The initial euphoria surrounding the introduction of a working vaccine to combat covid-19 is subsiding. But will private real estate executives be going about radically revamping business plans on the probability that meaningful economic recovery will transpire far sooner than previously expected? Probably not.

Pharmaceutical giant Pfizer and its partner BioNTech’s announcement on Monday that its vaccine candidate was more than 90 percent effective has sent stock exchanges soaring. It dragged plenty of stocks particularly hammered by the pandemic back from the brink.

The listed real estate impact was profound.  The FTSE NAREIT All Equity REITs index of US REITs flew up 8.9 percent on the day. Meanwhile, stocks from troubled property sectors recovered some losses, such as London office landlord Great Portland Estates, which rose by 12.58 percent, and Hotelier Intercontinental Hotels Group, up by 11.25 percent. Even Unibail-Rodamco-Westfield, a giant retail property business currently facing shareholder revolts, saw its stock rise 23.36 percent and Cineworld, the world’s second biggest operator of cinemas, leapt up by 38.4 percent.

Some of this dramatic public market movement has slowed in the days since. But the week is finishing with much of the returning value still in place.

As to be expected, the private side of real estate capital markets has been more measured. Indeed, private real estate moves will come around the edges of strategies given most managers have plotted longer-dated, leverage- and development-lite courses through this exogenous – but essentially non-financial – event.

Los Angeles-based Colony Capital will be one of them. Chief executive Marc Ganzi told this week’s virtual PERE America conference how the news of successful vaccine trials was predictable and has done nothing to either the $47 billion manager’s strategy to sell off its non-digital assets, nor its appetite to eat into a pipeline of 40-odd deals valued at more than $20 billion in 2021.

Pfizer forecasts 50 million vaccines in 2020 and up to 1.3 billion next year, but Ganzi reckoned another four to seven months of disruption still lay ahead regardless.

Big institutional investors concur.
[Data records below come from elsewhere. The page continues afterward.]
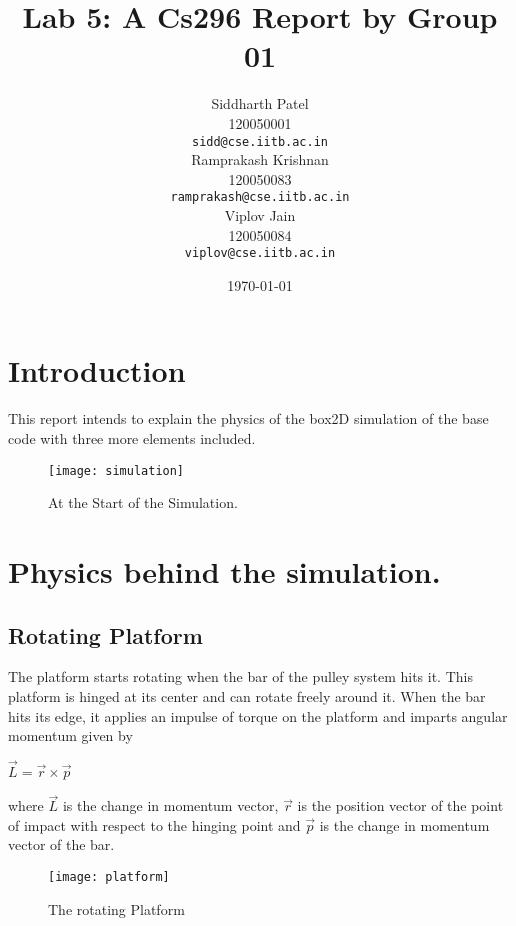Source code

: \documentclass{article}
\begin{document}
\title{Lab 5: A Cs296 Report by Group 01}
\author{Siddharth Patel\\
  120050001\\
  \texttt{sidd@cse.iitb.ac.in}\\
  Ramprakash Krishnan\\
  120050083\\
  \texttt{ramprakash@cse.iitb.ac.in}\\
  Viplov Jain\\
  120050084\\
  \texttt{viplov@cse.iitb.ac.in}\\}
\date{\today}
\maketitle


\section{Introduction}
This report intends to explain the physics of the box2D simulation of the base code with three more elements included.
\begin{figure}[h!] 
\centering 
\texttt{[image: simulation]} 
\caption{At the Start of the Simulation.} 
\end{figure}

\section{Physics behind the simulation.}
\subsection{Rotating Platform}
The platform starts rotating when the bar of the pulley system hits it\cite{wikir}.
This platform is hinged at its center and can rotate freely around it.
When the bar hits its edge, it applies an impulse of torque\cite{wikir} on the platform and imparts angular momentum\cite{wikil} given by
\begin{center}
 $\vec{L} = \vec{r} \times \vec{p}$
\end{center}
\cite{resnick,univ,wikil}
where $\vec{L}$ is the change in momentum vector, $\vec{r}$ is the position vector of the point of impact with respect to the hinging point and $\vec{p}$ is the change in momentum vector of the bar.
\begin{figure}[h!] 
\centering 
\texttt{[image: platform]} 
\caption{The rotating Platform} 
\end{figure}
\end{document}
One sovereign wealth fund investor limbering up for next week’s PERE Europe virtual event told PERE yesterday how he also was unsurprised about the materializing of a workable vaccine. He downplayed the initial listed sector movements beyond the implication that many companies on the brink of bankruptcy – because their real estate was managed against short-term cashflow requirements – may now well survive.

Beyond the muted reappraising of strategies, however, there might be further investing potential to be explored in the housing of the vaccine itself.

Speaking shortly after the Pfizer-BioNTech announcement, Blackstone president Jon Gray acknowledged as much when he pointed towards the need for greater cold storage capacity to ensure the vaccines are kept beneath the -94 degree requirement. However, the firm was muted when approached by PERE to talk about any plans to invest in the space further than its minority investment in Cryoport, a cold storage provider for life sciences organizations. Within the firm’s $90 billion of logistics property, Blackstone said cold storage was “not a significant piece.”

The Pfizer-BioNTech announcement is undoubtedly welcome news. It certainly offers a degree of optimism that 2021 may bring relief from the pandemic’s current widespread suffering. But for institutional capital and its management, beyond strategic adjustments at the margins, industry trends already in play are unlikely to be meaningfully disrupted.